こんにちは。メルカリ Analyticsチームの @suwachan です。

この記事から何回かに分けて、メルカリ Analyticsチームのメンバーによる、「データ分析初心者の方におすすめの本」を紹介していきたいと思います。

駆け出しのデータアナリストの方だけでなく、PM・マーケターなどでデータ分析を学びたい方や、データアナリストと仕事をする方にもお役立ちできるような記事にしていく予定です。

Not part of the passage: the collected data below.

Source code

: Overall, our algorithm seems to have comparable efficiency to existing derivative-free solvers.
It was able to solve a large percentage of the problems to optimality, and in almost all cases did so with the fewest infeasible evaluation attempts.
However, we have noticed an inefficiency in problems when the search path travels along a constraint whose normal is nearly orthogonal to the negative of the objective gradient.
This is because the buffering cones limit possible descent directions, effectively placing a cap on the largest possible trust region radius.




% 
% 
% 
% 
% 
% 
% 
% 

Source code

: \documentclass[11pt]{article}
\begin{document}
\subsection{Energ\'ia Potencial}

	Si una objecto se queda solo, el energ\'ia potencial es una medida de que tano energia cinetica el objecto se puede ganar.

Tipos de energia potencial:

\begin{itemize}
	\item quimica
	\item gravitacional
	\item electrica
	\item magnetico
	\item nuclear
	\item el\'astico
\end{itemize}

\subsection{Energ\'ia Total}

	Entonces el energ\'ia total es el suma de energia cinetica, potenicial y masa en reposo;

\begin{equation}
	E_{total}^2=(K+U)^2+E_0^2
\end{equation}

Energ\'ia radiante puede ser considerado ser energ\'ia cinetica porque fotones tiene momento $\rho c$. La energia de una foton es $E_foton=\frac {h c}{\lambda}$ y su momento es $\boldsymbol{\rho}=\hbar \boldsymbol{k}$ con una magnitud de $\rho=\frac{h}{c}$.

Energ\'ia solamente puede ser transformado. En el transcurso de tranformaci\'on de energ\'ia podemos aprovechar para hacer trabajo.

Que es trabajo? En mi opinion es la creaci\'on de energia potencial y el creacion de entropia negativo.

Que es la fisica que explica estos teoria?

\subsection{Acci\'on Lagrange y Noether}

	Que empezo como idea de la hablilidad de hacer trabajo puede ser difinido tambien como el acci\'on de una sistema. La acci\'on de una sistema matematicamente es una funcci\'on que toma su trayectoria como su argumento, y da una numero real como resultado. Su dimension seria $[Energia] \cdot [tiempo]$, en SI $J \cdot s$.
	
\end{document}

第1段の今回は「データ分析基礎力」に関する本の紹介です。おすすめの本を @hizaさん、@Tsugutoさんに聞いてみました。

<編集後記>
本記事を書くにあたって、なるべく「どのような課題感があるときに読むべきか」と「この本によって、何がどう変わったのか」を具体的に解説するようにしました。
本を効果的に読むには、読む人のレベルに合ったものを選ぶこと、そしてその本によって何を身に付けるのかという目的意識を持つこと、この2点が大事だと考えているからです。
ご自身の課題意識とマッチし、その課題を解決できるような本をご紹介できたら幸いです。

相関と因果を区別する

分析の目的は「未来を変えるために因果関係を突き止めること」だという見方があります (定量分析の教科書より) 。しかし、その「因果関係を突き止める」までには、いくつもの罠があります。「因果関係だと思っていたものが、疑似相関でしかなく、施策を打っても何も変わらなかった」「2つの指標の間に相関があるのは分かったが、どちらが原因なのか分からない」……というような罠です。データ分析を始めた当初は、必ず誰もが通る道です。ここで紹介する2冊は、「相関と因果の違いとは何か」「データ分析で相関ではなく『因果』を突き止めるには、どうしたらよいのか」を教えてくれます。

1. データ分析の力 因果関係に迫る思考法


@Tsugutoさんがおすすめする本がこちら。Tsugutoさんはリサーチ会社に新卒入社し2〜3年経った頃にこの本を読んだそうです。当時のことを Tsuguto さんに聞きました。

Q: この本を読んだきっかけは何でしたか?
Tsugutoさん:
この本が出てすぐ、当時Twitterでフォローしていたデータサイエンティストの方や大学の先生の間で話題になっていたのがきっかけでした。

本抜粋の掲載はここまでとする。